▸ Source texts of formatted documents
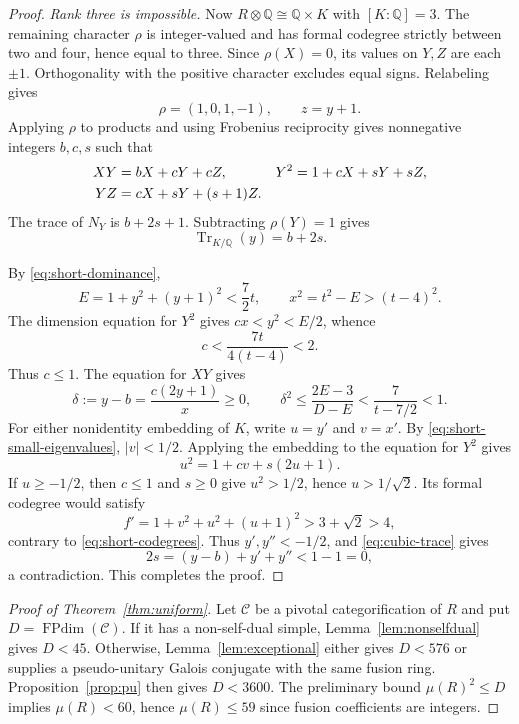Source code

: \documentclass[11pt]{amsart}
\theoremstyle{definition}
\DeclareMathOperator{\FPdim}{FPdim}
\DeclareMathOperator{\Tr}{Tr}
\newcommand{\Q}{\mathbb Q}
\numberwithin{equation}{section}
\begin{document}
\begin{proof}
\smallskip\noindent
\emph{Rank three is impossible.}
Now $R\otimes\Q\cong\Q\times K$ with $[K:\Q]=3$. The remaining character $\rho$ is integer-valued and has formal codegree strictly between two and four, hence equal to three. Since $\rho(X)=0$, its values on $Y,Z$ are each $\pm1$. Orthogonality with the positive character excludes equal signs. Relabeling gives
\begin{equation}\label{eq:cubic-rational}
 \rho=(1,0,1,-1),\qquad z=y+1.
\end{equation}
Applying $\rho$ to products and using Frobenius reciprocity gives
nonnegative integers $b,c,s$ such that
\begin{align}
 XY&=bX+cY+cZ, &Y^2&=1+cX+sY+sZ,\label{eq:cubic-products}\\
 YZ&=cX+sY+(s+1)Z.\notag
\end{align}
The trace of $N_Y$ is $b+2s+1$. Subtracting $\rho(Y)=1$ gives
\begin{equation}\label{eq:cubic-trace}
 \Tr_{K/\Q}(y)=b+2s.
\end{equation}

By \eqref{eq:short-dominance},
\[
 E=1+y^2+(y+1)^2<\frac72t,
 \qquad x^2=t^2-E>(t-4)^2.
\]
The dimension equation for $Y^2$ gives $cx<y^2<E/2$, whence
\[
 c<\frac{7t}{4(t-4)}<2.
\]
Thus $c\leq1$. The equation for $XY$ gives
\[
 \delta:=y-b=\frac{c(2y+1)}x\geq0,\qquad
 \delta^2\leq\frac{2E-3}{D-E}<\frac7{t-7/2}<1.
\]
For either nonidentity embedding of $K$, write $u=y'$ and $v=x'$.
By \eqref{eq:short-small-eigenvalues}, $|v|<1/2$. Applying the embedding
to the equation for $Y^2$ gives
\[
 u^2=1+cv+s(2u+1).
\]
If $u\geq-1/2$, then $c\leq1$ and $s\geq0$ give $u^2>1/2$,
hence $u>1/\sqrt2$. Its formal codegree would satisfy
\[
 f'=1+v^2+u^2+(u+1)^2>3+\sqrt2>4,
\]
contrary to \eqref{eq:short-codegrees}. Thus $y',y''<-1/2$, and
\eqref{eq:cubic-trace} gives
\[
 2s=(y-b)+y'+y''<1-1=0,
\]
a contradiction. This completes the proof.
\end{proof}

\begin{proof}[Proof of Theorem~\ref{thm:uniform}]
Let $\mathcal C$ be a pivotal categorification of $R$ and put
$D=\FPdim(\mathcal C)$. If it has a non-self-dual simple,
Lemma~\ref{lem:nonselfdual} gives $D<45$. Otherwise,
Lemma~\ref{lem:exceptional} either gives $D<576$ or supplies a
pseudo-unitary Galois conjugate with the same fusion ring.
Proposition~\ref{prop:pu} then gives $D<3600$.
The preliminary bound $\mu(R)^2\leq D$ implies $\mu(R)<60$, hence
$\mu(R)\leq59$ since fusion coefficients are integers.
\end{proof}
\end{document}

▸ Exercise directions
Lines from the one that contains "hence $u>1/\sqrt2$. Its" through the final line of the entries must be duplicated exactly, and no other lines.

▸ Response to this task
hence $u>1/\sqrt2$. Its formal codegree would satisfy
\[
 f'=1+v^2+u^2+(u+1)^2>3+\sqrt2>4,
\]
contrary to \eqref{eq:short-codegrees}. Thus $y',y''<-1/2$, and
\eqref{eq:cubic-trace} gives
\[
 2s=(y-b)+y'+y''<1-1=0,
\]
a contradiction. This completes the proof.
\end{proof}

\begin{proof}[Proof of Theorem~\ref{thm:uniform}]
Let $\mathcal C$ be a pivotal categorification of $R$ and put
$D=\FPdim(\mathcal C)$. If it has a non-self-dual simple,
Lemma~\ref{lem:nonselfdual} gives $D<45$. Otherwise,
Lemma~\ref{lem:exceptional} either gives $D<576$ or supplies a
pseudo-unitary Galois conjugate with the same fusion ring.
Proposition~\ref{prop:pu} then gives $D<3600$.
The preliminary bound $\mu(R)^2\leq D$ implies $\mu(R)<60$, hence
$\mu(R)\leq59$ since fusion coefficients are integers.
\end{proof}
\end{document}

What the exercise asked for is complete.